Guna House

Residential

800
Pezo von Ellrichshausen

On a remote strip of land between a lake and a eucalyptus forest, Guna House by Pezo von Ellrichshausen combines a rigorous geometric approach with a thorough knowledge of site, materiality and program.

Af Henry Stephens

As a practice, Pezo von Ellrichshausen has always been interested in the potential of rigorous geometric layouts for architecture. While many of its residential projects prior to the Guna House demonstrate this, it is interesting to see how these ideas have been explored in pavilions and installations at much smaller, more direct scales. Perhaps most relevant to the Guna House is the 120 Doors installation from 2003. The installation consists of a steel-frame structure, square in plan, broken down into a precise, endlessly repeating module, where walls comprised entirely of doors form a series of overlapping passageways leading to a central void space.

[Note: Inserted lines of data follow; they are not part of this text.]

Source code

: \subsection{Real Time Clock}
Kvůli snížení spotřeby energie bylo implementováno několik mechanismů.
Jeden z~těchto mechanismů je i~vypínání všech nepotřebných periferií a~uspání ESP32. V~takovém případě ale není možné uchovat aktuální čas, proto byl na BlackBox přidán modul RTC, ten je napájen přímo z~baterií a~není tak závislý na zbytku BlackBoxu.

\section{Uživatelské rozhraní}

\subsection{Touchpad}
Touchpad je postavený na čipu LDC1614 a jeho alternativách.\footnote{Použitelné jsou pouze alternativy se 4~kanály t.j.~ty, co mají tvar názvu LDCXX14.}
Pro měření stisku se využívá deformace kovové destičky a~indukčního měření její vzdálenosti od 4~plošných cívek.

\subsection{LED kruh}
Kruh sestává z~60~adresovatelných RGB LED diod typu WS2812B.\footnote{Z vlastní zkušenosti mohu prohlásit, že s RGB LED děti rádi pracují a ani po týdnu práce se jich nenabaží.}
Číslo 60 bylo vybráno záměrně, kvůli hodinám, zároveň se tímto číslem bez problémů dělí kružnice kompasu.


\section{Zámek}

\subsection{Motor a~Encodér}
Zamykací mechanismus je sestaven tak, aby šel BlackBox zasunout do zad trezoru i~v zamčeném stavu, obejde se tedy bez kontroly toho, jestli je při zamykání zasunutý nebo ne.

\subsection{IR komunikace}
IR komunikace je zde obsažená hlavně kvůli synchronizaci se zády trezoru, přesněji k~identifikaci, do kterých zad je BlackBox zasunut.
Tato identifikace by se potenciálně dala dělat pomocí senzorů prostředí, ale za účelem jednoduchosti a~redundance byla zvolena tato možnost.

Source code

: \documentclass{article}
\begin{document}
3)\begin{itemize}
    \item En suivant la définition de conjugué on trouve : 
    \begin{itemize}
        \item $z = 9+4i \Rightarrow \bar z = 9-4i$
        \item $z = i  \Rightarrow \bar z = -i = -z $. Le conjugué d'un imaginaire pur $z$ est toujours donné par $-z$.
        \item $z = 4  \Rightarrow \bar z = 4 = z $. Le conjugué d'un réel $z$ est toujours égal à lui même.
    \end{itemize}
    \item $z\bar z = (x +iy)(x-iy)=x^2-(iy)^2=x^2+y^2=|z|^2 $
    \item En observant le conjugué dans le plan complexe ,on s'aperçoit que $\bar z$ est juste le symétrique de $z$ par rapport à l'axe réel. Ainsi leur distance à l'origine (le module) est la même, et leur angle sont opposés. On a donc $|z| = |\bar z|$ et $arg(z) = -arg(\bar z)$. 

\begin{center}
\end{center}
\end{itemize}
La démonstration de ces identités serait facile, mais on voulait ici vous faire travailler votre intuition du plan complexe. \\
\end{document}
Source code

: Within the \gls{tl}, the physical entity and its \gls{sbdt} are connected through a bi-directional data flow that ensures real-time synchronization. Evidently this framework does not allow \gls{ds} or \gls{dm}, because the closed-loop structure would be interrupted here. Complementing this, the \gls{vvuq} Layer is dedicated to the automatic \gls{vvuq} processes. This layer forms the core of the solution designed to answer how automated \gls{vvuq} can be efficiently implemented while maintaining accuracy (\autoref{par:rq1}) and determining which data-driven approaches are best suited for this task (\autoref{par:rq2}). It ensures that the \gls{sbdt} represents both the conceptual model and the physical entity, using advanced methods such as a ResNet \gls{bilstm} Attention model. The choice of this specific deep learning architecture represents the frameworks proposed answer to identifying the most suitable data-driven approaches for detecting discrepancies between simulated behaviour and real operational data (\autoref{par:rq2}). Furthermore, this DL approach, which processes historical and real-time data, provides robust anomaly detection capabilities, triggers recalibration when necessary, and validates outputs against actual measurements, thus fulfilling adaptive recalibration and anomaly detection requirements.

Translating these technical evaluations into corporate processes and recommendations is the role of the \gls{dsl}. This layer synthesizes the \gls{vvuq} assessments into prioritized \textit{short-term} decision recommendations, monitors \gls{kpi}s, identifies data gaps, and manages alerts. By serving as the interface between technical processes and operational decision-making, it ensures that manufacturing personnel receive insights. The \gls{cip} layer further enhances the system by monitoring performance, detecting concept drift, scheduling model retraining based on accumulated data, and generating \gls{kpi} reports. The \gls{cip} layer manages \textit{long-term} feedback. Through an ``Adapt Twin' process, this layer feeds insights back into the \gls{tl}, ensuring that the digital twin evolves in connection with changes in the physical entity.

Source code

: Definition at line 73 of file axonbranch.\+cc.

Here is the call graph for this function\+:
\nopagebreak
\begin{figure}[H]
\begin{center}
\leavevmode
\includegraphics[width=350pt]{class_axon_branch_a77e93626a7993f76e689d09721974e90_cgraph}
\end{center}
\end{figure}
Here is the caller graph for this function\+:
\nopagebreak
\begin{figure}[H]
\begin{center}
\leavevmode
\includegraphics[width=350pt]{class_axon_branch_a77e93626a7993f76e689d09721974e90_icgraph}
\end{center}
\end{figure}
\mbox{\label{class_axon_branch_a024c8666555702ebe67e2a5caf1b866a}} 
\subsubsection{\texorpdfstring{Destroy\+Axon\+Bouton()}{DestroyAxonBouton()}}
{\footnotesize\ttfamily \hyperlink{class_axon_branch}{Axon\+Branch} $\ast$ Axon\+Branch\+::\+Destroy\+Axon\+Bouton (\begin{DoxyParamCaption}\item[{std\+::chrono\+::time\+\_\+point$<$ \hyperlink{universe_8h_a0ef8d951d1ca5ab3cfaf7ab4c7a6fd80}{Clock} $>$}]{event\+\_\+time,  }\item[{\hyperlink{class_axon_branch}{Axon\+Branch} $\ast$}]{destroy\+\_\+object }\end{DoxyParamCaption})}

The Guna House is born from a similar template. Much like the 120 Doors installation from a decade prior, the house is both square in plan and based on a repetitive module, forming a series of enfilades and a perimeter around a central void. Unlike the installation though, the house consists of two parts: an upper floor, cantilevered from a central structural core, and a ground floor with a minimal footprint, connecting the house to the surrounding environment.

Formally, the building seems almost impossible, its upper levels precariously perched on a pedestal that anchors it to the ground. At the scale of the landscape, the horizontal mass of the house appears to hover in midair, acting as a focal point under which the surrounding landscape unfolds. Materially, the house is somewhat at odds with its surroundings, its large structural and ornamental bulk made from the same cast-in-situ concrete. However, the immediacy with which the house positions itself relative to the landscape creates a productive tension between built artifice and the site on which it rests. Rather than the house impinging on the landscape, the quality of one seems to be enhanced by the positioning of the other.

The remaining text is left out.